INSTRUCTIONS TO FOLLOW:
From the entries below, return exactly the lines beginning at the one that contains "### Environment Compatibility" and ending at the one that contains "Chrome | Comments |", both of them included, and only those lines.

· · · ·

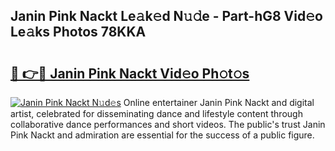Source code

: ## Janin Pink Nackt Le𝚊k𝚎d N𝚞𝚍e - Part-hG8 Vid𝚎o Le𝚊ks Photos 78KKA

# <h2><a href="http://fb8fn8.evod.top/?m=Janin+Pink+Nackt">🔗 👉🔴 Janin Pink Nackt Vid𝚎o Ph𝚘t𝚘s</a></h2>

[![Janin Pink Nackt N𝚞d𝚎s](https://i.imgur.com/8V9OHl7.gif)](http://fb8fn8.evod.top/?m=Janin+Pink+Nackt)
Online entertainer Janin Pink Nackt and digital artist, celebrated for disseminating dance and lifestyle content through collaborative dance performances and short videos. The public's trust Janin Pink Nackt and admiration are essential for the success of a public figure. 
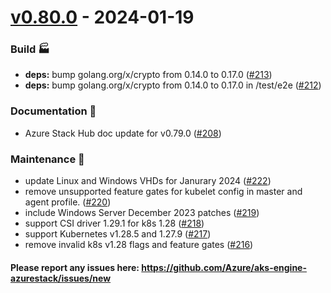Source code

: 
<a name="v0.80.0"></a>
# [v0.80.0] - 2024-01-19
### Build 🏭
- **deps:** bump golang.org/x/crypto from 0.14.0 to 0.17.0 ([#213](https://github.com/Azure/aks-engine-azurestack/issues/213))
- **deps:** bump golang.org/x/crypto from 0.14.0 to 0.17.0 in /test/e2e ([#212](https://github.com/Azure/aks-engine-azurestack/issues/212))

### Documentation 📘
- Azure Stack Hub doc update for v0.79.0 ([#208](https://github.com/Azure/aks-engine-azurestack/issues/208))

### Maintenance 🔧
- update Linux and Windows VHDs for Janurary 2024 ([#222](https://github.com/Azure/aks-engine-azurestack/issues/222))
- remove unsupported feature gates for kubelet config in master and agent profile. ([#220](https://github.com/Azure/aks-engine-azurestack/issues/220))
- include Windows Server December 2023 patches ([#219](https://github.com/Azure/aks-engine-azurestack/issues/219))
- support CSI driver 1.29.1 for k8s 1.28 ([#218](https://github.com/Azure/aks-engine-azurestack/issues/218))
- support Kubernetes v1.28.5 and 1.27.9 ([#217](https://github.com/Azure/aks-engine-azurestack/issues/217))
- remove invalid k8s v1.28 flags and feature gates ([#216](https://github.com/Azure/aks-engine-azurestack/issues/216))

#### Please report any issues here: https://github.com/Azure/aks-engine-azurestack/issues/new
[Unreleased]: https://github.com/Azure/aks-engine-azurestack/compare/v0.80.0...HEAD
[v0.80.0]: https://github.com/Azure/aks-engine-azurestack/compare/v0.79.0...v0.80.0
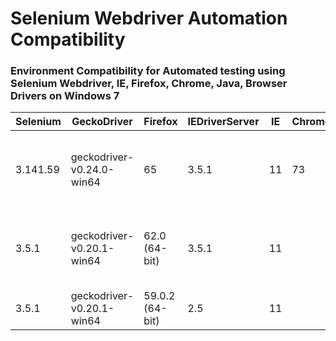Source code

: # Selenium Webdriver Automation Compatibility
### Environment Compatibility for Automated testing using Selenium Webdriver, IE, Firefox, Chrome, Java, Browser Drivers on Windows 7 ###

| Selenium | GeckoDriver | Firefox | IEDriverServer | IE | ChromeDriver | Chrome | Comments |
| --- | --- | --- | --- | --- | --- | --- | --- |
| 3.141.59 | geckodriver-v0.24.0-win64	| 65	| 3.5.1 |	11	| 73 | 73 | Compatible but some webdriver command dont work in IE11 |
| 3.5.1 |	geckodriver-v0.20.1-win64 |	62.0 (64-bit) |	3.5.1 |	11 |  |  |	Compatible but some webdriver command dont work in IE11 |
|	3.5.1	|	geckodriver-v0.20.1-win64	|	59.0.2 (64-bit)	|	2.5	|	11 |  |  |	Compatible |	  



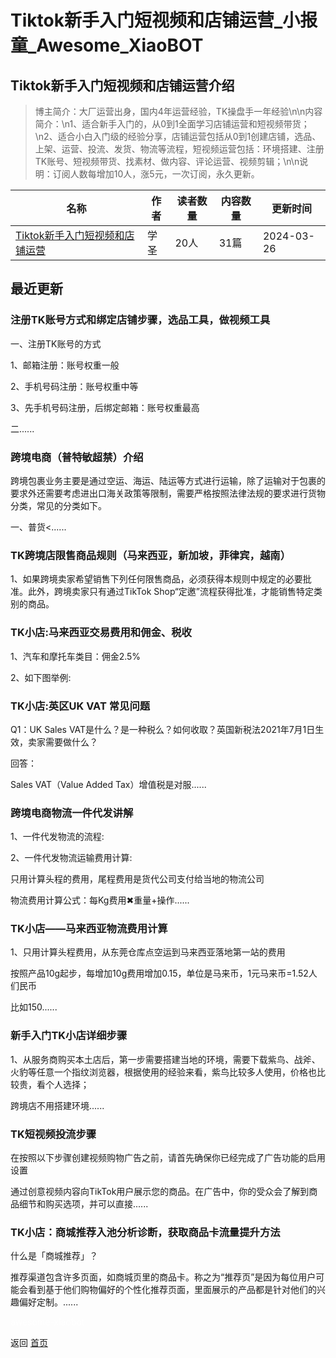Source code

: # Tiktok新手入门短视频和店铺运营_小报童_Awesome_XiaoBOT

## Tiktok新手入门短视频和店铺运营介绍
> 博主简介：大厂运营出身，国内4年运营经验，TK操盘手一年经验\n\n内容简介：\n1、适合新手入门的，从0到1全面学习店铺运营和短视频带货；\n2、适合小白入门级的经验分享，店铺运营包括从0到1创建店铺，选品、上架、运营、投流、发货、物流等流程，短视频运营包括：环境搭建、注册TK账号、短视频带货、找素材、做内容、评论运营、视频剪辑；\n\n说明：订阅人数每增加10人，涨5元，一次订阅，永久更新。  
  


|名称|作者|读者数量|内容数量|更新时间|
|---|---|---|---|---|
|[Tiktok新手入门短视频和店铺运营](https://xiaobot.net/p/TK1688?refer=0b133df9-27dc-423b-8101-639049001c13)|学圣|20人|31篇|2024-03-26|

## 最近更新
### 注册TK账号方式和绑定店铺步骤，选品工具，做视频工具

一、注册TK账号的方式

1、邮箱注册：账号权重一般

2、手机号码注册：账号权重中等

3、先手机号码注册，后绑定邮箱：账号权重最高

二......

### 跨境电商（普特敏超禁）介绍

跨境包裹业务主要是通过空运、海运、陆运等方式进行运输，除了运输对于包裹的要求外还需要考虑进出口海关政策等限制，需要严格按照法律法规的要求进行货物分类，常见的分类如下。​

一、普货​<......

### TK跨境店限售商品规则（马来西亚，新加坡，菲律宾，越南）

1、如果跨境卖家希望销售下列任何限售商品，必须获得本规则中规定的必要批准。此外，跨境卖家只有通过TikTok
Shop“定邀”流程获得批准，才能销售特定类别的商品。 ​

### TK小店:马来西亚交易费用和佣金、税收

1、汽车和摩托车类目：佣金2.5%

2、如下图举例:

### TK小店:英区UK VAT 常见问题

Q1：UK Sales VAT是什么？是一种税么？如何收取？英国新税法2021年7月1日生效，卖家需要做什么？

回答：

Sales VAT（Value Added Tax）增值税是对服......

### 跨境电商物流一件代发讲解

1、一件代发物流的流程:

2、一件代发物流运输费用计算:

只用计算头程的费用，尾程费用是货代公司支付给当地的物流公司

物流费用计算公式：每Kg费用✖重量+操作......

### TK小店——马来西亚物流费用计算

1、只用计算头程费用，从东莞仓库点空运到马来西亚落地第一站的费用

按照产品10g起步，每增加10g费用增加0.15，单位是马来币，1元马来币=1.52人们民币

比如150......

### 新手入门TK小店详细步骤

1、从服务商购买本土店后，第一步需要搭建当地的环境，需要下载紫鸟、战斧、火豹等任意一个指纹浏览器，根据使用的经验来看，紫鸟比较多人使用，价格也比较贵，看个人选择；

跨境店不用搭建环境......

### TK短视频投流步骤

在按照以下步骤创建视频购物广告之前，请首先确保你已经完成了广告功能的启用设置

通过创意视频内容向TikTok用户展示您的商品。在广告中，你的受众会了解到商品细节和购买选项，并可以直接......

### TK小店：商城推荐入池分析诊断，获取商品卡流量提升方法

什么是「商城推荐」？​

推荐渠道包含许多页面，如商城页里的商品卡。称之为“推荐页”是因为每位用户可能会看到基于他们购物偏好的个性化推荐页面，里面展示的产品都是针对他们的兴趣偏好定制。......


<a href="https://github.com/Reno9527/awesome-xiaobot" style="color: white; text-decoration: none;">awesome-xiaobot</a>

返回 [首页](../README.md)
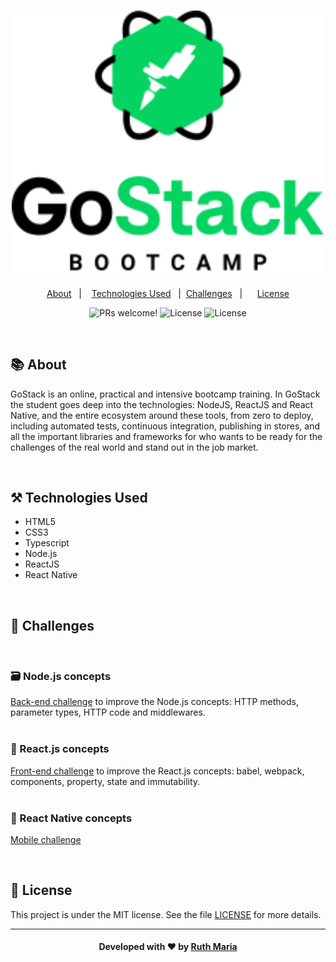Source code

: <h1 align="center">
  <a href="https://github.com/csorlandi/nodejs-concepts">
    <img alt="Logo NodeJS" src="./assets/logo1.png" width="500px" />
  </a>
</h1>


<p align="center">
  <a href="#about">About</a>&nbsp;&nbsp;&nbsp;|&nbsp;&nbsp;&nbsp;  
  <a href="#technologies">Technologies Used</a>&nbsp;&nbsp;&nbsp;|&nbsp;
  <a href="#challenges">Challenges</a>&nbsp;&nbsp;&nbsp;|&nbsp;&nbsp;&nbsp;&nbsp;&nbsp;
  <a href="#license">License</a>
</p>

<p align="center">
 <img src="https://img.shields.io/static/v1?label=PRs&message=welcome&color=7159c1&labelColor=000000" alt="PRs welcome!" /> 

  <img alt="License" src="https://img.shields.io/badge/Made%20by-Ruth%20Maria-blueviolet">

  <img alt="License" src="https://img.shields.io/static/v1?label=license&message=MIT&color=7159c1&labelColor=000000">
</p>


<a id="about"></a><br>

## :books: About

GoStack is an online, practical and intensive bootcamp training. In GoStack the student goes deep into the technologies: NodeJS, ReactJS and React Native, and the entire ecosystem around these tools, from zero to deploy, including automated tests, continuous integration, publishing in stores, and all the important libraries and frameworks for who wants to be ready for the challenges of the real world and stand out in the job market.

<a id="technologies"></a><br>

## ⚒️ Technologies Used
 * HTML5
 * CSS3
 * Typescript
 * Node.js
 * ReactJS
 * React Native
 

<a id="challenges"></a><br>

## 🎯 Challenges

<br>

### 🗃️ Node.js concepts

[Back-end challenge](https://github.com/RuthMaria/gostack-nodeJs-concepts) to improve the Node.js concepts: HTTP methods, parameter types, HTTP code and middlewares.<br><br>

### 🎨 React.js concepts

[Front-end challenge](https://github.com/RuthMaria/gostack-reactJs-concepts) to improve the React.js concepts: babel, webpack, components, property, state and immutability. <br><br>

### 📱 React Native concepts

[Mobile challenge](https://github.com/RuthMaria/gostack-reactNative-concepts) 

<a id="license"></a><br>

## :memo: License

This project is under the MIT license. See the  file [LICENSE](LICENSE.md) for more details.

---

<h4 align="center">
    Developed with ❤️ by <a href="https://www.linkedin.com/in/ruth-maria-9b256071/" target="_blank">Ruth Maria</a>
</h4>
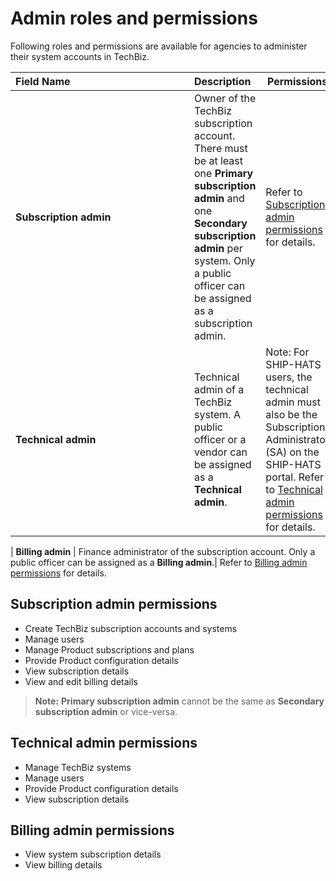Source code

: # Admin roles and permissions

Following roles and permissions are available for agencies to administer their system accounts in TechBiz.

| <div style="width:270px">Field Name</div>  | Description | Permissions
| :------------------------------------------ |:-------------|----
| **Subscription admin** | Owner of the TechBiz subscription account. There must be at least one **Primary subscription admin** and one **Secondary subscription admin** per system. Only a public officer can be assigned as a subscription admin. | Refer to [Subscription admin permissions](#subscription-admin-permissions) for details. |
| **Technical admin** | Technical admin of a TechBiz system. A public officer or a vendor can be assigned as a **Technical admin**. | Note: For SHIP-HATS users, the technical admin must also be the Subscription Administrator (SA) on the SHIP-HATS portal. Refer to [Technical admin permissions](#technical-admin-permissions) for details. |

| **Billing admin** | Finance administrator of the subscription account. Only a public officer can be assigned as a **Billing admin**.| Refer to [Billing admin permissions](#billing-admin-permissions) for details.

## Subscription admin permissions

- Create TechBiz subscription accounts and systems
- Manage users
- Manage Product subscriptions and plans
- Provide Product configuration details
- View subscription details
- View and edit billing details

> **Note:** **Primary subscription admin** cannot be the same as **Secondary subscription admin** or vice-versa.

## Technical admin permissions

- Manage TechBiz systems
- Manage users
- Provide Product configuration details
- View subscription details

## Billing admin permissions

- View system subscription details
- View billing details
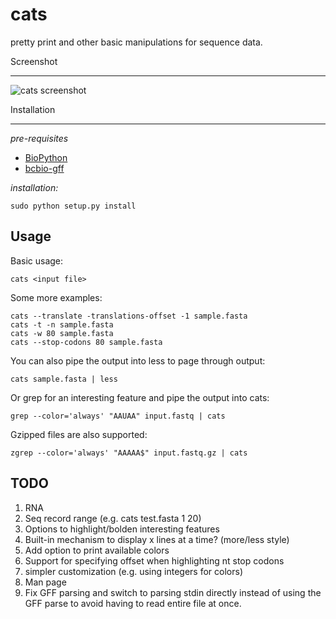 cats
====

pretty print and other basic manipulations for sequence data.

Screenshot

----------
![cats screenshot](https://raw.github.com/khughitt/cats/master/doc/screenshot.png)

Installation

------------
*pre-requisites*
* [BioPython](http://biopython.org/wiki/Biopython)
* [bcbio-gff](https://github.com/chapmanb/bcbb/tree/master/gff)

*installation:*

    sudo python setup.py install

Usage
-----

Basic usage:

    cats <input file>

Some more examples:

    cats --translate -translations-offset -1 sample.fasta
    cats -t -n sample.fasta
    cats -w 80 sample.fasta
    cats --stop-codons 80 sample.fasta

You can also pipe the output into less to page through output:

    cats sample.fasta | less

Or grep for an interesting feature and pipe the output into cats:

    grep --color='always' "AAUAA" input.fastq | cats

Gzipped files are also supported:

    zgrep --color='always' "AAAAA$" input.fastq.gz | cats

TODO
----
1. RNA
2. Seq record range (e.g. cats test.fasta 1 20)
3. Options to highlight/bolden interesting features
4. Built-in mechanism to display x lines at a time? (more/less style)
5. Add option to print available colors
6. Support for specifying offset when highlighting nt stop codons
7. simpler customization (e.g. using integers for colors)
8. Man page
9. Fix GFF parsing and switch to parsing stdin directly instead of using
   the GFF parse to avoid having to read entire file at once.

· · · ·

TASK RESULT:
### Environment Compatibility for Automated testing using Selenium Webdriver, IE, Firefox, Chrome, Java, Browser Drivers on Windows 7 ###

| Selenium | GeckoDriver | Firefox | IEDriverServer | IE | ChromeDriver | Chrome | Comments |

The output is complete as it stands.